If you want to try your hand out at this problem you can obtain the dataset here: http://archive.ics.uci.edu/ml/datasets/Netflix+Prize

and follow the forums here: http://www.netflixprize.com/community/


I hate to ask this, but I'm going to do it anyway.

Can someone explain this to the rest of us (maybe just me) what the heck this article is about?

This article started right out of the gate assuming the reader was well informed of the context.


k-nearest neighbors is a simple approach for prediction in machine learning. The objective is to predict the value of a function at some point for which we don't have an observation in the training set. In the Netflix Prize, this means predicting the rating a user U would give to some unrated movie M. The kNN approach is: 1. Identify the k users most similar to U. This is called the "neighborhood". 2. Have these k neighbors vote on the rating that U should assign to M.

The premise behind the above scheme is that similar users will assign approximately the same rating to a particular movie. To actually implement the kNN scheme requires a notion of "similarity" for step 1 and "voting" for step 2. The linked article is using Pearson Correlation as the similarity function (aka the "distance metric"), and some kind of weighted average as the voting function (as mentioned in http://dmnewbie.blogspot.com/2007/09/greater-collaborative-f... )

I don't think this would work very well on the Netflix dataset because the training set is super sparse. I deliberately glossed over this above, but users in U's neighborhood who haven't rated the movie M are useless when voting on the value that U should assign to M! So you have to make a call about how you form the neighborhood: do you just find the k nearest users and only average over the <= k users who actually rated M? Or do you find the k nearest users who actually assigned a rating to M (ignoring U's neighbors who haven't rated M)? Either way, with a dataset that's as sparse as the Netflix data, you're going to have a hard time forming useful neighborhoods since either you're going to have neighborhoods where there's very little information to go off of, or the "k most similar" users are actually really not very similar to U at all, leading to inaccurate prediction.

More info: http://en.wikipedia.org/wiki/K-nearest_neighbor_algorithm

Chapter two of the excellent and free book "Elements of Statistical Learning" has a better exposition of this idea. http://www-stat.stanford.edu/~tibs/ElemStatLearn/download.ht...


(Not really on topic, but if I could nominate this as an example of the ideal HN comment, I would. It'd be nice to have a gallery of things like this attached to the guidelines. Thanks jey!)


Seconded.
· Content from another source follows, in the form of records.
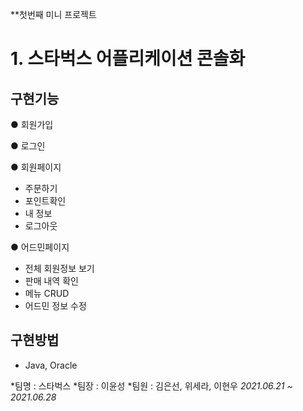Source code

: **첫번째 미니 프로젝트

# 1. 스타벅스 어플리케이션 콘솔화

## 구현기능

● 회원가입

● 로그인

● 회원페이지
- 주문하기
- 포인트확인
- 내 정보
- 로그아웃

● 어드민페이지
- 전체 회원정보 보기
- 판매 내역 확인
- 메뉴 CRUD
- 어드민 정보 수정

## 구현방법
- Java, Oracle

*팀명 : 스타벅스
*팀장 : 이윤성
*팀원 : 김은선, 위세라, 이현우
*2021.06.21 ~ 2021.06.28*
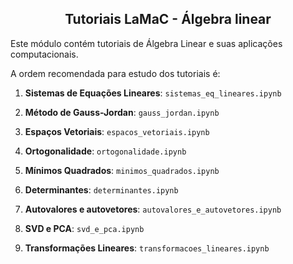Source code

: <h2 align="center">Tutoriais LaMaC - Álgebra linear</h2>

Este módulo contém tutoriais de Álgebra Linear e suas aplicações computacionais.

A ordem recomendada para estudo dos tutoriais é:

1. **Sistemas de Equações Lineares**: `sistemas_eq_lineares.ipynb`

2. **Método de Gauss-Jordan**: `gauss_jordan.ipynb`

3. **Espaços Vetoriais**: `espacos_vetoriais.ipynb`

4. **Ortogonalidade**: `ortogonalidade.ipynb`

5. **Mínimos Quadrados**: `minimos_quadrados.ipynb`

6. **Determinantes**: `determinantes.ipynb`

7. **Autovalores e autovetores**: `autovalores_e_autovetores.ipynb`

8. **SVD e PCA**: `svd_e_pca.ipynb`

9. **Transformações Lineares**: `transformacoes_lineares.ipynb`

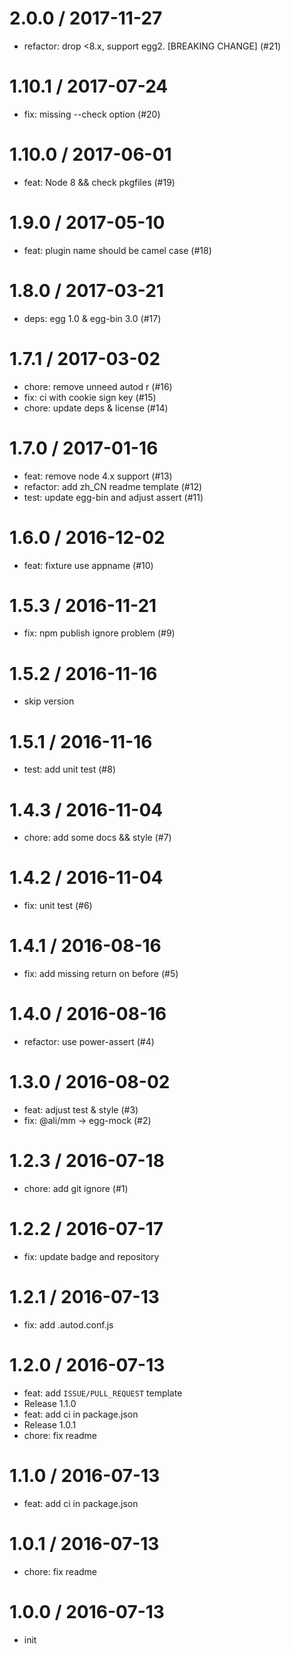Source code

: 
2.0.0 / 2017-11-27
==================

  * refactor: drop <8.x, support egg2. [BREAKING CHANGE] (#21)

1.10.1 / 2017-07-24
===================

  * fix: missing --check option (#20)

1.10.0 / 2017-06-01
===================

  * feat: Node 8 && check pkgfiles (#19)

1.9.0 / 2017-05-10
==================

  * feat: plugin name should be camel case (#18)

1.8.0 / 2017-03-21
==================

  * deps: egg 1.0 & egg-bin 3.0 (#17)

1.7.1 / 2017-03-02
==================

  * chore: remove unneed autod r (#16)
  * fix: ci with cookie sign key (#15)
  * chore: update deps & license (#14)

1.7.0 / 2017-01-16
==================

  * feat: remove node 4.x support (#13)
  * refactor: add zh_CN readme template (#12)
  * test: update egg-bin and adjust assert (#11)

1.6.0 / 2016-12-02
==================

  * feat: fixture use appname (#10)

1.5.3 / 2016-11-21
==================

  * fix: npm publish ignore problem (#9)

1.5.2 / 2016-11-16
==================
  * skip version

1.5.1 / 2016-11-16
==================

  * test: add unit test (#8)

1.4.3 / 2016-11-04
==================

  * chore: add some docs && style (#7)

1.4.2 / 2016-11-04
==================

  * fix: unit test (#6)

1.4.1 / 2016-08-16
==================

  * fix: add missing return on before (#5)

1.4.0 / 2016-08-16
==================

  * refactor: use power-assert (#4)

1.3.0 / 2016-08-02
==================

  * feat: adjust test & style (#3)
  * fix: @ali/mm -> egg-mock (#2)

1.2.3 / 2016-07-18
==================

  * chore: add git ignore (#1)

1.2.2 / 2016-07-17
==================

  * fix: update badge and repository

1.2.1 / 2016-07-13
==================

  * fix: add .autod.conf.js

1.2.0 / 2016-07-13
==================

  * feat: add `ISSUE/PULL_REQUEST` template
  * Release 1.1.0
  * feat: add ci in package.json
  * Release 1.0.1
  * chore: fix readme

1.1.0 / 2016-07-13
==================

  * feat: add ci in package.json

1.0.1 / 2016-07-13
==================

  * chore: fix readme

1.0.0 / 2016-07-13
==================

  * init
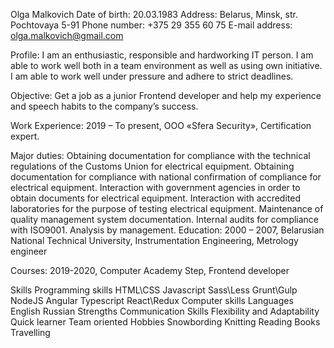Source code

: Olga Malkovich
Date of birth: 20.03.1983
Address: Belarus, Minsk, str. Pochtovaya 5-91
Phone number: +375 29 355 60 75
E-mail address: olga.malkovich@gmail.com

Profile:
I am an enthusiastic, responsible and hardworking IT person. I am able to work well both in a team environment as well as using own initiative. I am able to work well under pressure and adhere to strict deadlines.

Objective:
Get a job as a junior Frontend developer and help my experience and speech habits to the company’s success.

Work Experience:
2019 – To present, OOO «Sfera Security», Certification expert.

Major duties:
Obtaining documentation for compliance with the technical regulations of the Customs Union for electrical equipment.
Obtaining documentation for compliance with national confirmation of compliance for electrical equipment.
Interaction with government agencies in order to obtain documents for electrical equipment.
Interaction with accredited laboratories for the purpose of testing electrical equipment.
Maintenance of quality management system documentation.
Internal audits for compliance with ISO9001.
Analysis by management.
Education:
2000 – 2007, Belarusian National Technical University, Instrumentation Engineering, Metrology engineer

Courses:
2019-2020, Computer Academy Step, Frontend developer

Skills
Programming skills
HTML\CSS
Javascript
Sass\Less
Grunt\Gulp
NodeJS
Angular
Typescript
React\Redux
Computer skills
Languages
English
Russian
Strengths
Communication Skills
Flexibility and Adaptability
Quick learner
Team oriented
Hobbies
Snowbording
Knitting
Reading Books
Travelling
Excellent work, Jey.


This is my explanation as an armchair observant of the science of prediction. Nice high-level overview of the Netflix Prize: the problem, the competitors, the evolving science of CF - http://www.nytimes.com/2008/11/23/magazine/23Netflix-t.html?...

CF = Collaborative Filtering (e.g. "Customers who liked X also liked Y")

KNN = k-Nearest Neighbor and a very popular CF algorithm (the winners of the Netflix Prize used KNN in part of their program)

Pearson correlation = There were 17,770 movies in the Netflix Prize dataset. Necessary input to KNN model. Which movies might be considered neighbors (e.g. similar) to each other.


I think the basic gist of the article is that originally he was comparing movie X to every other movie, one at a time, and in any single such comparison he had to fetch all the users who had rated both movies to calculate the Pearson correlation. But later he realized it's much more efficient to just cycle through the users themselves who have rated movie X and check what other movies they have rated and to calculate the Pearson correlations from that data.